## To do
Search the records below for the word "been" and show every line where it occurs.

- Opening Delimiter -

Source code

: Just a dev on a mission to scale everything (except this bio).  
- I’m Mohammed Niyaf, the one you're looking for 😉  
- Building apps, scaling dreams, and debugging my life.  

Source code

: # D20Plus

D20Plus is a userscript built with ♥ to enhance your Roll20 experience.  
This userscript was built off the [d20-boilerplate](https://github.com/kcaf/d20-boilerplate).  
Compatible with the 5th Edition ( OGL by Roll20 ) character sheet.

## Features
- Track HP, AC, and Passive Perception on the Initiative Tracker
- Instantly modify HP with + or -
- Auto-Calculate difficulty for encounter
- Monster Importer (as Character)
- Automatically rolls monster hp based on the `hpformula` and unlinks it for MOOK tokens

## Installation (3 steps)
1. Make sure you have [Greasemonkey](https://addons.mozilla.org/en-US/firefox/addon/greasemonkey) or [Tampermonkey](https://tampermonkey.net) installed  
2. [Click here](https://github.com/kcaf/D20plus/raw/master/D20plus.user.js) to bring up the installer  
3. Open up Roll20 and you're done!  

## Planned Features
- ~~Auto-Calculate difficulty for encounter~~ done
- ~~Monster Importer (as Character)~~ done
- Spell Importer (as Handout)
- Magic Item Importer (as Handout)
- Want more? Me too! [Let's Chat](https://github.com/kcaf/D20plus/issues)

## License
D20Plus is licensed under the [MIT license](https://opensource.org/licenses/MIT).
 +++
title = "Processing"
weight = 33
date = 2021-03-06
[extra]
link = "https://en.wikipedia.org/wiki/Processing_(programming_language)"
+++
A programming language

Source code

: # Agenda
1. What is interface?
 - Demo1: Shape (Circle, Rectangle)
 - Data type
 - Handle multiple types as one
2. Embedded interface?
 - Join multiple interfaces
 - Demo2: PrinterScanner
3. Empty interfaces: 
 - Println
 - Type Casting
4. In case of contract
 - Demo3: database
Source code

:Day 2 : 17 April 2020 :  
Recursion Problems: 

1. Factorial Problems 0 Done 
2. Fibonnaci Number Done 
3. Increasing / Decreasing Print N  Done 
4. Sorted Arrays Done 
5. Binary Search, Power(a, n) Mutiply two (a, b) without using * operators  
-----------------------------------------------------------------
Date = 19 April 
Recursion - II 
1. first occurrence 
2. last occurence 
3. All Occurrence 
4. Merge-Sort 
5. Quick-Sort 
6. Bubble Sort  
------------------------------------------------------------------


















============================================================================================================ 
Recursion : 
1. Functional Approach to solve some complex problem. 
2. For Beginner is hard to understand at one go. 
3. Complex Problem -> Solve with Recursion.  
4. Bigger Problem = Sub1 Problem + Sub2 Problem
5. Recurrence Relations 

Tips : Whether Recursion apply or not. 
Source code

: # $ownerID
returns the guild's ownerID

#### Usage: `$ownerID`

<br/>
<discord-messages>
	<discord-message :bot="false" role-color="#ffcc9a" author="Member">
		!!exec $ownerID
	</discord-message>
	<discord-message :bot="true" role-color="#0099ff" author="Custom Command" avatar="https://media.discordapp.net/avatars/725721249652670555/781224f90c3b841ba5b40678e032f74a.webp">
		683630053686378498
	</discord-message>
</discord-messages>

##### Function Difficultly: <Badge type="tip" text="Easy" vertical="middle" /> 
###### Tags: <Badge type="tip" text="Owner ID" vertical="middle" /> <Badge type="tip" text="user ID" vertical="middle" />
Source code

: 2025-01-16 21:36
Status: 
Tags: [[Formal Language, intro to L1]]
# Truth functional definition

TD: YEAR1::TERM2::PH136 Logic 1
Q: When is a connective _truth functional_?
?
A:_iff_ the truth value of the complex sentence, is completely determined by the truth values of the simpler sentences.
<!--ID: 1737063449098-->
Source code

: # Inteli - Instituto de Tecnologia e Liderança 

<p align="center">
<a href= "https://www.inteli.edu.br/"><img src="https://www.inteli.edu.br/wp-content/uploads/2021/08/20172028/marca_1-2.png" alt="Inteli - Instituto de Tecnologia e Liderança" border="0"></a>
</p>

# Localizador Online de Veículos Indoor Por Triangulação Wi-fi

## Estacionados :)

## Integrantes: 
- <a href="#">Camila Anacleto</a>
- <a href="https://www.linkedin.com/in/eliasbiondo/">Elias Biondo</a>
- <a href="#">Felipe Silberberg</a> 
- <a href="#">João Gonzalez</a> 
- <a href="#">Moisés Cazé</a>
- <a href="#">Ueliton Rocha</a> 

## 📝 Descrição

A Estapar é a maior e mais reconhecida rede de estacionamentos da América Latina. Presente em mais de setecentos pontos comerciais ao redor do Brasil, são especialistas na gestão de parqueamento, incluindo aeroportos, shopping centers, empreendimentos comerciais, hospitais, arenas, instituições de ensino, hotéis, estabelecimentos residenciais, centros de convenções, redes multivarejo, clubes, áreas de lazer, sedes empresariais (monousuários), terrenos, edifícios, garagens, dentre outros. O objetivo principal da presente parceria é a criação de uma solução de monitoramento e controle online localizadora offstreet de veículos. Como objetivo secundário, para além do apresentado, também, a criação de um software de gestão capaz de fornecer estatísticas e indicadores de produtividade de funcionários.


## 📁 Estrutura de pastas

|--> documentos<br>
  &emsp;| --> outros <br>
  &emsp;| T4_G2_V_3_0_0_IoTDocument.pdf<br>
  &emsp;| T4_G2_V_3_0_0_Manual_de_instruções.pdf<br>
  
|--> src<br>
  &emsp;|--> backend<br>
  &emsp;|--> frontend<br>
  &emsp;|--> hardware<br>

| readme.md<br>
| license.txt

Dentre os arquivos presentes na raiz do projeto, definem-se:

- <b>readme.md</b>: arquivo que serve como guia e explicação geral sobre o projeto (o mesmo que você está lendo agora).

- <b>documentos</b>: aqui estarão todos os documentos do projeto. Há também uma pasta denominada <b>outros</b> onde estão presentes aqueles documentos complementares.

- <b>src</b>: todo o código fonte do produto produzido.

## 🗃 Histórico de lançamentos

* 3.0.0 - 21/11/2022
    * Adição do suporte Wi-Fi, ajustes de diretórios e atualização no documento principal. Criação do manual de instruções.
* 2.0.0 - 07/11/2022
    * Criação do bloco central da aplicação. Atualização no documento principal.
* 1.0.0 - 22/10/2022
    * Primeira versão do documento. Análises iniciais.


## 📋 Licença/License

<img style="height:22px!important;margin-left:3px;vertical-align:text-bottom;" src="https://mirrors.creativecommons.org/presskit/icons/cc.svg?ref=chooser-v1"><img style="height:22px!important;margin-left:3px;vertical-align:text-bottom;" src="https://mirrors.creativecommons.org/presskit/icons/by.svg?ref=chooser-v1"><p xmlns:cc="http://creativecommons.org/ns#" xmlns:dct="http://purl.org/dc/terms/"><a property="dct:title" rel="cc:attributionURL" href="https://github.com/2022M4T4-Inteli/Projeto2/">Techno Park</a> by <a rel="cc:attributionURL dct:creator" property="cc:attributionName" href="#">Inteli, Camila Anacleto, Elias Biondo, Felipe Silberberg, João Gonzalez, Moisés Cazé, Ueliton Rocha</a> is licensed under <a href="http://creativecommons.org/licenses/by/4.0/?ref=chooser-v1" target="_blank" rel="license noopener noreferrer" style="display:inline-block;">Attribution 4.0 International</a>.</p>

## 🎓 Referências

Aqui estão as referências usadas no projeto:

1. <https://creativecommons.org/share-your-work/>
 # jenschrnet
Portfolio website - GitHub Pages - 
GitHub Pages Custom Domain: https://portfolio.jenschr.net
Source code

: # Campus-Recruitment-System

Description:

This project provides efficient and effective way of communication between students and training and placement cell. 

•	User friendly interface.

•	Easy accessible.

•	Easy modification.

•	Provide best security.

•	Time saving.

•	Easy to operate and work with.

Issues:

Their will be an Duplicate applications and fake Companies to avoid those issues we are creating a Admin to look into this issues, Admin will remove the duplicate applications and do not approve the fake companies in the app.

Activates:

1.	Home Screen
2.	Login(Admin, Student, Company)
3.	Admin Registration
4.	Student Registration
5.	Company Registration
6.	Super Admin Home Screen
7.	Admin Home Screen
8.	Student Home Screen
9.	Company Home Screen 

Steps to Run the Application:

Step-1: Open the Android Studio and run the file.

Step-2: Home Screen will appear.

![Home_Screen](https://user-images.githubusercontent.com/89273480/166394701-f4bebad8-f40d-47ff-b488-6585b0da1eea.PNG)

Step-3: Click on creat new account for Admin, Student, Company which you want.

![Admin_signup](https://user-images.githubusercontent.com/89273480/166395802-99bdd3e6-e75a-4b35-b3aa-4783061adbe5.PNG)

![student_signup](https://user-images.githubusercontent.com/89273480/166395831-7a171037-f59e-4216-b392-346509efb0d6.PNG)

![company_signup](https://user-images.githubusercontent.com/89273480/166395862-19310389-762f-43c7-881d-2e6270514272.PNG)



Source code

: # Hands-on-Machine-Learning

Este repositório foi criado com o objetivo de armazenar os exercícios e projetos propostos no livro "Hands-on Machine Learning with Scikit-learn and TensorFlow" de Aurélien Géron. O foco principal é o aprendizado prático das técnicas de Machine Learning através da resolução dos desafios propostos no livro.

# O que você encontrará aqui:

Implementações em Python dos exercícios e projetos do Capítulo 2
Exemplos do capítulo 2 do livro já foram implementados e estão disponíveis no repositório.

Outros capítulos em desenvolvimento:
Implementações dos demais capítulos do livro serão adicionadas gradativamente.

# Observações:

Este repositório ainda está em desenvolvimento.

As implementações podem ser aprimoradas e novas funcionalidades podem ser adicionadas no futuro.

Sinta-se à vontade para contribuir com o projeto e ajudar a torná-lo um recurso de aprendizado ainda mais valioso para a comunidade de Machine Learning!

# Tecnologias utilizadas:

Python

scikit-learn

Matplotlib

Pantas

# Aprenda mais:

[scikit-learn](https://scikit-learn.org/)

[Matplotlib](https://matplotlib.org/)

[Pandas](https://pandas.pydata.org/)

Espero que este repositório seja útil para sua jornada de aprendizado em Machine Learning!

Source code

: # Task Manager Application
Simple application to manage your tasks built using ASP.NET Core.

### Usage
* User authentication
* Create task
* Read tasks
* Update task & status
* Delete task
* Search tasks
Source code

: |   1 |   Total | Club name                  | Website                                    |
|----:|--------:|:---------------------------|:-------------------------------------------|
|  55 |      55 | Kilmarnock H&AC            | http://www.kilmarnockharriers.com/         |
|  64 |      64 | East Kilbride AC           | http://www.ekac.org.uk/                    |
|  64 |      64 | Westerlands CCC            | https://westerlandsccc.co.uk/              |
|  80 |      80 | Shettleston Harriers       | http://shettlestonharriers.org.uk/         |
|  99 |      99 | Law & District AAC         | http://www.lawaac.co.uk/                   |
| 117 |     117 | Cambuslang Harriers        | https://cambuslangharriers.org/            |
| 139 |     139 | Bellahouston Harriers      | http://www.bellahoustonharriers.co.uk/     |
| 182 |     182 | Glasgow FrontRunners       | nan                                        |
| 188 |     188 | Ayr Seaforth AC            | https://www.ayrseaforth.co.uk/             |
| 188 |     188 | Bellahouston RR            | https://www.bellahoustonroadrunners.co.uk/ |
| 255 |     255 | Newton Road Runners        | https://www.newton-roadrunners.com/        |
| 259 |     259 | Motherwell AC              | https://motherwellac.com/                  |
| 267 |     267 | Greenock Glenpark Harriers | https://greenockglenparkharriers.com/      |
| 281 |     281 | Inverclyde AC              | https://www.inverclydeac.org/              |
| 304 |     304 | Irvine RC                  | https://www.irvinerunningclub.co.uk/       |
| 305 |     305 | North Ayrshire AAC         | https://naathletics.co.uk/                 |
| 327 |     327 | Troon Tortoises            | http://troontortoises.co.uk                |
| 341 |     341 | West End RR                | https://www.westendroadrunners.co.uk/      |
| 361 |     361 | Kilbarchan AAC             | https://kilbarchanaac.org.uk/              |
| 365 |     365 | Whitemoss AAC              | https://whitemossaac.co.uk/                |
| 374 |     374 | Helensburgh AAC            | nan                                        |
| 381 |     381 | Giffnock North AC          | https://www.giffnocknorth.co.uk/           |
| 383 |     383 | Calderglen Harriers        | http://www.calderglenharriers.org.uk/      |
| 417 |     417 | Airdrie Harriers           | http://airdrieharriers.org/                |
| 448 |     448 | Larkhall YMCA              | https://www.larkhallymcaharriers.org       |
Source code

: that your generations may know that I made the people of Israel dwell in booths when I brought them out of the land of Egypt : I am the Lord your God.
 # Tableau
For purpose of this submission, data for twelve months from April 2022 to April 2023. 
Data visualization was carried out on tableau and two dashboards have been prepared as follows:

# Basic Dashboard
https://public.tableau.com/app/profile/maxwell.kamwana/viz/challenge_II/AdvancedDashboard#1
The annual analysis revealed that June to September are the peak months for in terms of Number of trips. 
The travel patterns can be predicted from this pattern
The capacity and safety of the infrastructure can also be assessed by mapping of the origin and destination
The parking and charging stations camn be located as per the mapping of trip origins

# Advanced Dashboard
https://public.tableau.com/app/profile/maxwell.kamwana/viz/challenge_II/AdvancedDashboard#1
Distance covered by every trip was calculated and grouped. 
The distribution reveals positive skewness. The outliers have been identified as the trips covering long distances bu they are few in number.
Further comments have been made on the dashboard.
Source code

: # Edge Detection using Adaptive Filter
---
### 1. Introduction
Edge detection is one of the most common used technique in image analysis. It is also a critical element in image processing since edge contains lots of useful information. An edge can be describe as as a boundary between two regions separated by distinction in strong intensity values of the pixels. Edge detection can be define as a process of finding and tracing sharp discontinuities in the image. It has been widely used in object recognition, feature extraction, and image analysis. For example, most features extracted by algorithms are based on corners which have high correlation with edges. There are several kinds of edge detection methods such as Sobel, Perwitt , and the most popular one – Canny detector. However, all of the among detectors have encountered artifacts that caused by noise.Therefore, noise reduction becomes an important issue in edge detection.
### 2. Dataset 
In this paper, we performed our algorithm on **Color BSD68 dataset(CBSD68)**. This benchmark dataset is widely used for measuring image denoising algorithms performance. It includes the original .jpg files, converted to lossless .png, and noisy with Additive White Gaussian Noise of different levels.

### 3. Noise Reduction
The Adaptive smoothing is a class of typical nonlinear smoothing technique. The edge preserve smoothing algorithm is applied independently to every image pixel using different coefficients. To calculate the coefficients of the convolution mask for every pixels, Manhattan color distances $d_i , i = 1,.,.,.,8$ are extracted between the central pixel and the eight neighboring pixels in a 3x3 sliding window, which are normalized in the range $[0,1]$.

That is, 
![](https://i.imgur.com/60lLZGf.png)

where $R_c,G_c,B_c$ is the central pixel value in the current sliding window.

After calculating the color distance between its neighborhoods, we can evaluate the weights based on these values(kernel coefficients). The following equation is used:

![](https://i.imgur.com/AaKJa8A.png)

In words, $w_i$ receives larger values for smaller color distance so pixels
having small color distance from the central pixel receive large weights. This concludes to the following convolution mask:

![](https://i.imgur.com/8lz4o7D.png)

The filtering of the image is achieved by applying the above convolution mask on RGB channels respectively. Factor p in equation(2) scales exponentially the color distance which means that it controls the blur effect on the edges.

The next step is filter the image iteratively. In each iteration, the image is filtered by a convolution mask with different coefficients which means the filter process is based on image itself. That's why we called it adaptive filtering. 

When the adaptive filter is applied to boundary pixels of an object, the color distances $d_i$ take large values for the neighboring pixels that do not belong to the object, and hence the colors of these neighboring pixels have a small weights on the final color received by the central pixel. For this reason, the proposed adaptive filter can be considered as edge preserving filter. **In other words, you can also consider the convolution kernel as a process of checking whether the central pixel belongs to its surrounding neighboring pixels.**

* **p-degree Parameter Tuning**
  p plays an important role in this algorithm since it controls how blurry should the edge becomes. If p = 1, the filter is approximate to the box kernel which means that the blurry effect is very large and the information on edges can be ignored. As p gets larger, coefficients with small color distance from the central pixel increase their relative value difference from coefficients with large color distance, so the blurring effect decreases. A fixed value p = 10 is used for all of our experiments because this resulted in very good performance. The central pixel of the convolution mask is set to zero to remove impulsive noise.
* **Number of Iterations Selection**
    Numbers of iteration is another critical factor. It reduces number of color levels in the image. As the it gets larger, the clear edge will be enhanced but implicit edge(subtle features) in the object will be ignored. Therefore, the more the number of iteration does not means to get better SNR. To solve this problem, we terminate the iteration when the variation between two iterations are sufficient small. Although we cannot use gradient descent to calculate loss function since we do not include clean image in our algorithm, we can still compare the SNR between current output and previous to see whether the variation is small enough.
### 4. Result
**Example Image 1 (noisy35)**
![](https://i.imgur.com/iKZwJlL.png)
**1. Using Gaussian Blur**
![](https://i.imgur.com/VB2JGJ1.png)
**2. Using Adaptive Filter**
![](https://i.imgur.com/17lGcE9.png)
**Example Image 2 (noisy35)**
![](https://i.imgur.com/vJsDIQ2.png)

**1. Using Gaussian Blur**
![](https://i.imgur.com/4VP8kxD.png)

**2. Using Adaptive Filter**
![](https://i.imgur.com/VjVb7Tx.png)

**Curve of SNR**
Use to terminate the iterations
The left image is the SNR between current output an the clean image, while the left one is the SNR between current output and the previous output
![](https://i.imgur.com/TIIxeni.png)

- Closing Delimiter -

## Written answer
Data visualization was carried out on tableau and two dashboards have been prepared as follows:
The distribution reveals positive skewness. The outliers have been identified as the trips covering long distances bu they are few in number.
Further comments have been made on the dashboard.
Edge detection is one of the most common used technique in image analysis. It is also a critical element in image processing since edge contains lots of useful information. An edge can be describe as as a boundary between two regions separated by distinction in strong intensity values of the pixels. Edge detection can be define as a process of finding and tracing sharp discontinuities in the image. It has been widely used in object recognition, feature extraction, and image analysis. For example, most features extracted by algorithms are based on corners which have high correlation with edges. There are several kinds of edge detection methods such as Sobel, Perwitt , and the most popular one – Canny detector. However, all of the among detectors have encountered artifacts that caused by noise.Therefore, noise reduction becomes an important issue in edge detection.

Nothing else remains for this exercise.